Go through the records and report each line in which the word "every" occurs.

◇ ◇ ◇ ◇

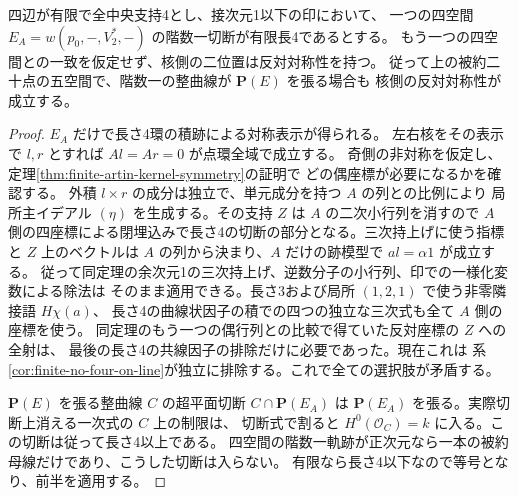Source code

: \begin{proposition}\label{prop:single-quartic-slice-kernel-symmetry}
四辺が有限で全中央支持4とし、接次元1以下の印において、
一つの四空間 $E_A=w(p_0,-,V_2^*,-)$ の階数一切断が有限長4であるとする。
もう一つの四空間との一致を仮定せず、核側の二位置は反対対称性を持つ。
従って上の被約二十点の五空間で、階数一の整曲線が $\mathbf P(E)$ を張る場合も
核側の反対対称性が成立する。
\end{proposition}
\begin{proof}
$E_A$ だけで長さ4環の積跡による対称表示が得られる。
左右核をその表示で $l,r$ とすれば $A l=A r=0$ が点環全域で成立する。
奇側の非対称を仮定し、定理\ref{thm:finite-artin-kernel-symmetry}の証明で
どの偶座標が必要になるかを確認する。
外積 $l\times r$ の成分は独立で、単元成分を持つ $A$ の列との比例により
局所主イデアル $(\eta)$ を生成する。その支持 $Z$ は $A$ の二次小行列を消すので
$A$ 側の四座標による閉埋込みで長さ4の切断の部分となる。三次持上げに使う指標と
$Z$ 上のベクトルは $A$ の列から決まり、$A$ だけの跡模型で $a l=\alpha 1$ が成立する。
従って同定理の余次元1の三次持上げ、逆数分子の小行列、印での一様化変数による除法は
そのまま適用できる。長さ3および局所 $(1,2,1)$ で使う非零隣接語 $H\chi(a)$、
長さ4の曲線状因子の積での四つの独立な三次式も全て $A$ 側の座標を使う。
同定理のもう一つの偶行列との比較で得ていた反対座標の $Z$ への全射は、
最後の長さ4の共線因子の排除だけに必要であった。現在これは
系\ref{cor:finite-no-four-on-line}が独立に排除する。これで全ての選択肢が矛盾する。

$\mathbf P(E)$ を張る整曲線 $C$ の超平面切断 $C\cap\mathbf P(E_A)$ は
$\mathbf P(E_A)$ を張る。実際切断上消える一次式の $C$ 上の制限は、
切断式で割ると $H^0(\mathcal O_C)=k$ に入る。この切断は従って長さ4以上である。
四空間の階数一軌跡が正次元なら一本の被約母線だけであり、こうした切断は入らない。
有限なら長さ4以下なので等号となり、前半を適用する。
\end{proof}
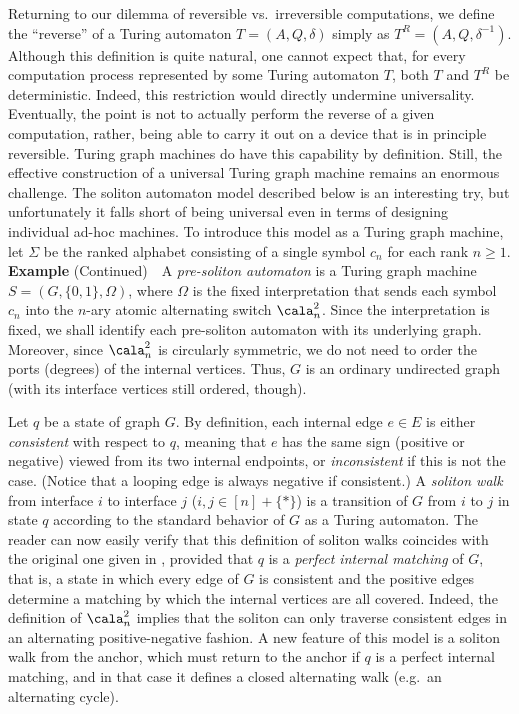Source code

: \documentclass{eptcs}
\begin{document}
Returning to our dilemma of reversible vs.\ irreversible computations, we define the
``reverse'' of a Turing automaton $T=(A,Q,\delta )$ simply as $T^R=(A,Q,\delta ^{-1})$.
Although this definition is quite natural, one cannot expect that, for every computation
process represented by some Turing automaton $T$, both $T$ and $T^R$ be deterministic.
Indeed, this restriction would directly undermine universality. Eventually,
the point is not to actually perform the reverse of a given computation,
rather, being able to carry it out on a device that is in principle 
reversible. Turing graph machines do have this capability by definition.
Still, the effective construction of a universal Turing graph
machine remains an enormous challenge. The soliton automaton model described
below is an interesting try, but unfortunately it falls short of being universal
even in terms of designing individual ad-hoc machines.
To introduce this model as a Turing graph machine, let $\Sigma $ be the
ranked alphabet consisting of a single symbol $c_n$ for each rank $n\geq 1$.
\vspp\newline
{\bf Example} (Continued)\ \   A {\em pre-soliton automaton\/} is a Turing graph
machine $S=(G,\{0,1\},\Omega )$, where $\Omega $ is the fixed interpretation
that sends each symbol $c_n$ into the $n$-ary atomic alternating 
switch $\cala ^2_n$. 
Since the interpretation is fixed, we shall
identify each pre-soliton automaton with its underlying graph. Moreover, since
$\cala ^2_n$ is circularly symmetric, we do not need to
order the ports (degrees) of the internal vertices. Thus, $G$ is an ordinary undirected
graph (with its interface vertices still ordered, though). 
\vsp

Let $q$ be a state of graph $G$. By definition, each internal edge $e\in E$ is either {\em consistent\/}
with respect to $q$, meaning that $e$ has the same sign (positive or negative) viewed from its two
internal endpoints, or {\em inconsistent\/} if this is not the case. 
(Notice that a looping edge is always negative if consistent.) A {\em soliton walk\/}
from interface $i$ to interface $j$ ($i,j\in [n]+\{*\}$) is a transition of $G$ from $i$ to $j$
in state $q$ according to the standard behavior of $G$ as a Turing automaton. The 
reader can now easily verify that this definition of soliton walks coincides with the
original one given in \cite{das}, provided that $q$ is a {\em perfect internal matching\/} 
\cite {lov,tcss}
of $G$, that is, a state in which every edge of $G$ is consistent and the positive edges
determine a matching by which the internal vertices are all covered. Indeed, the definition
of $\cala ^2_n$ implies that the soliton can only traverse consistent
edges in an alternating positive-negative fashion.  A new feature of this model is a soliton
walk from the anchor, which must return to the anchor if $q$ is a perfect internal matching,
and in that case it defines a closed alternating walk (e.g.\ an alternating
cycle).
\end{document}
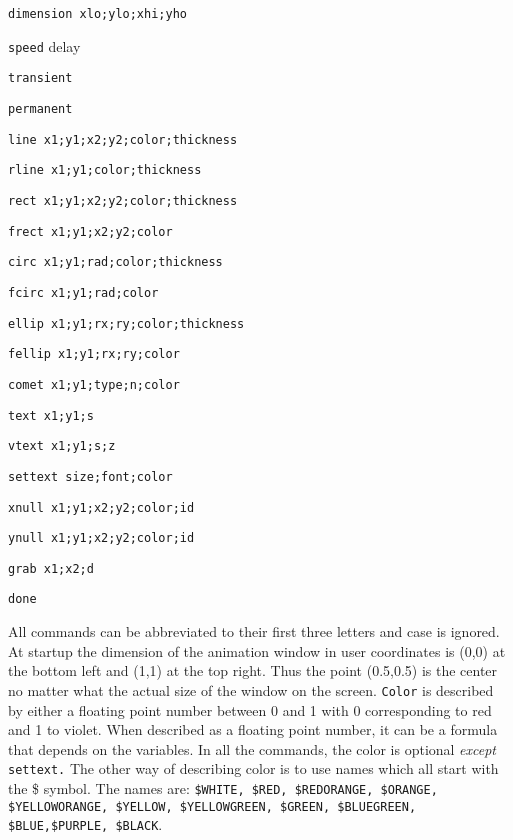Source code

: \documentclass{article}
\begin{document}
\begin{description}
\item{\tt dimension xlo;ylo;xhi;yho}
\item{\tt speed} delay
\item{\tt transient}
\item{\tt permanent}
\item{\tt line x1;y1;x2;y2;color;thickness}
\item{\tt rline x1;y1;color;thickness}
\item{\tt rect x1;y1;x2;y2;color;thickness}
\item{\tt frect x1;y1;x2;y2;color}
\item{\tt circ x1;y1;rad;color;thickness}
\item{\tt fcirc x1;y1;rad;color}
\item{\tt ellip x1;y1;rx;ry;color;thickness}
\item{\tt fellip x1;y1;rx;ry;color}
\item{\tt comet x1;y1;type;n;color}
\item{\tt text x1;y1;s}
\item{\tt vtext x1;y1;s;z}
\item{\tt settext size;font;color}
\item{\tt xnull x1;y1;x2;y2;color;id}
\item{\tt ynull x1;y1;x2;y2;color;id}
\item{\tt grab x1;x2;d}


\item{\tt done}
\end{description}

All commands can be abbreviated to their first three letters and case
is ignored. At startup the dimension of the animation window in user
coordinates is (0,0) at the bottom left and (1,1) at the top
right. Thus the point (0.5,0.5) is the center no matter what the
actual size of the window on the screen.  {\tt Color} is described by either
a floating point number between 0 and 1 with 0 corresponding to red
and 1 to violet. When described as a floating point number, it can be
a formula that depends on the variables. In all the commands, the
color is optional {\em except} {\tt settext.}  The other way of
describing color is to use names which all start with the \$
symbol. The names are:
{\tt \$WHITE, \$RED, \$REDORANGE, \$ORANGE, \$YELLOWORANGE,
                    \$YELLOW, \$YELLOWGREEN, \$GREEN, \$BLUEGREEN,
		      \$BLUE,\$PURPLE, \$BLACK}.
\end{document}
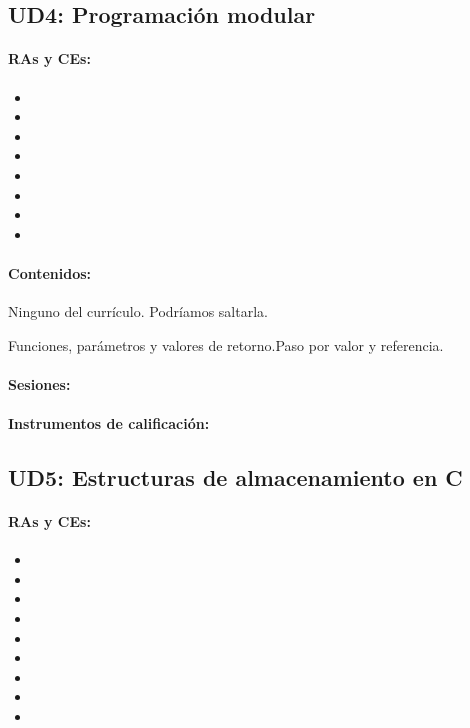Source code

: \newpage
\subsection{UD4: Programación modular}
	\paragraph{RAs y CEs:}
	\begin{itemize}[itemsep=0.1em, topsep=0.1em]
		\item\RAUNOf
		\item\RAUNOi			
		\item\RATRESe
		\item\RATRESf
		\item\RATRESg 
		\item\RACINCOa
		\item\RACINCOb
		\item\RACINCOc			
	\end{itemize}

	\paragraph{Contenidos:}
		Ninguno del currículo. Podríamos saltarla.

		Funciones, parámetros y valores de retorno.Paso por valor y referencia.


	\paragraph{Sesiones:}
	
	\paragraph{Instrumentos de calificación:}


\newpage
\subsection{UD5: Estructuras de almacenamiento en C}
	\paragraph{RAs y CEs:}
	\begin{itemize}[itemsep=0.1em, topsep=0.1em]
		\item\RAUNOf
		\item\RAUNOi			
		\item\RATRESe
		\item\RATRESf
		\item\RATRESg
		\item\RASEISa
		\item\RACINCOa
		\item\RACINCOb
		\item\RACINCOc	
	\end{itemize}
 	
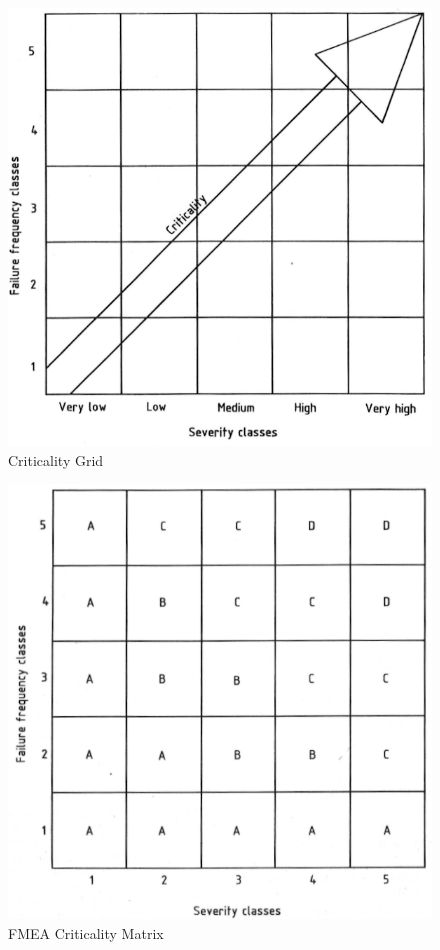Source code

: \documentclass[./dissertation.tex]{subfiles}
\begin{document}
\begin{figure}
	\includegraphics[width=\linewidth]{subfiles/imgs/fmea_criticality_grid.png}
  \caption{Criticality Grid}
	\label{fig:criticality_grid}
\end{figure}


\begin{figure}
	\includegraphics[width=\linewidth]{subfiles/imgs/fmea_criticality_matrix_with_bands.png}
  \caption{FMEA Criticality Matrix}
  \label{fig:criticality_matrix}
\end{figure}
\end{document}
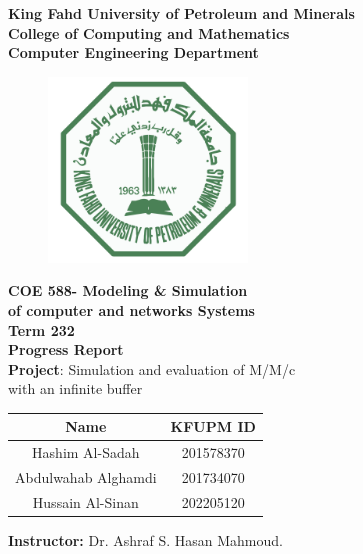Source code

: \graphicspath{{./images}}

\begin{center}
    \onehalfspacing
    {\Large \textbf{King Fahd University of Petroleum and Minerals} }\\ 
    {\large \textbf{
    College of Computing and Mathematics\\
    Computer Engineering Department 
    } } 
\end{center} 

\begin{figure}[h]
    \centering
    \includegraphics[width=200px]{images/KFUPM_LOGO.png}
\end{figure}

\begin{center}\onehalfspacing
    \large \textbf{COE 588- Modeling \& Simulation \\of computer and networks Systems }\\
    \normalsize \textbf{Term 232} \\
    \large \textbf{Progress Report}\\
    \textbf{Project}: Simulation and evaluation of M/M/c \\ with an infinite buffer 
\end{center}
\vspace{1em}
\large
\begin{center}
\bgroup
\def\arraystretch{1.3}
\begin{tabular}{|c|c|}
    \hline
    \textbf{Name} & \textbf{KFUPM ID} \\
    \hline
    Hashim Al-Sadah & 201578370\\
    \hline
    Abdulwahab Alghamdi & 201734070\\
    \hline
    Hussain Al-Sinan & 202205120\\
    \hline 
\end{tabular}
\egroup
\end{center}
\vspace{1em}
\begin{center}
    \textbf{Instructor:} Dr. Ashraf S. Hasan Mahmoud.
\end{center}
\normalsize

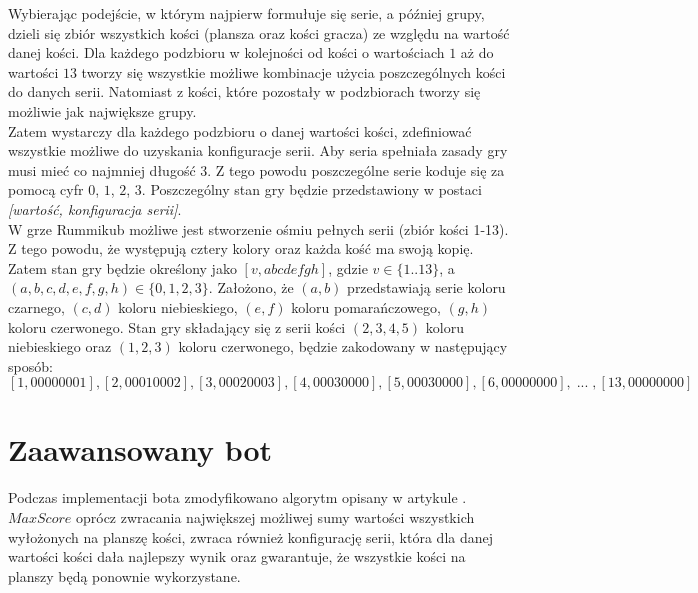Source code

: Wybierając podejście, w którym najpierw formułuje się serie, a później grupy, dzieli się zbiór wszystkich kości (plansza oraz kości gracza) ze względu na wartość danej kości. Dla każdego podzbioru w kolejności od kości o wartościach $1$ aż do wartości $13$ tworzy się wszystkie możliwe kombinacje użycia poszczególnych kości do danych serii. Natomiast z kości, które pozostały w podzbiorach tworzy się możliwie jak największe grupy. \\

Zatem wystarczy dla każdego podzbioru o danej wartości kości, zdefiniować wszystkie możliwe do uzyskania konfiguracje serii. Aby seria spełniała zasady gry musi mieć co najmniej długość $3$. Z tego powodu poszczególne serie koduje się za pomocą cyfr $0$, $1$, $2$, $3$. Poszczególny stan gry będzie przedstawiony w postaci \emph{[wartość, konfiguracja serii]}. \\

W grze Rummikub możliwe jest stworzenie ośmiu pełnych serii (zbiór kości 1-13). Z tego powodu, że występują cztery kolory oraz każda kość ma swoją kopię. Zatem stan gry będzie określony jako $[v, abcdefgh]$, gdzie $v \in \{1..13\}$, a $(a, b, c, d, e, f, g, h) \in \{0, 1, 2, 3\}$. Założono, że $(a, b)$ przedstawiają serie koloru czarnego, $(c, d)$ koloru niebieskiego, $(e, f)$ koloru pomarańczowego, $(g, h)$ koloru czerwonego. Stan gry składający się z serii kości $(2, 3, 4, 5)$ koloru niebieskiego oraz $(1, 2, 3)$ koloru czerwonego, będzie zakodowany w następujący sposób: $$[1, 00000001], [2, 00010002], [3, 00020003], [4, 00030000], [5, 00030000], [6, 00000000], \;  ... \;, [13, 00000000]$$

\section{Zaawansowany bot}

Podczas implementacji bota zmodyfikowano algorytm opisany w artykule \cite{RummikubComplexity}. $MaxScore$ oprócz zwracania największej możliwej sumy wartości wszystkich wyłożonych na planszę kości, zwraca również konfigurację serii, która dla danej wartości kości dała najlepszy wynik oraz gwarantuje, że wszystkie kości na planszy będą ponownie wykorzystane. \\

◇ ◇ ◇ ◇

» **Expected answer**:
Although this definition is quite natural, one cannot expect that, for every computation
of $G$, that is, a state in which every edge of $G$ is consistent and the positive edges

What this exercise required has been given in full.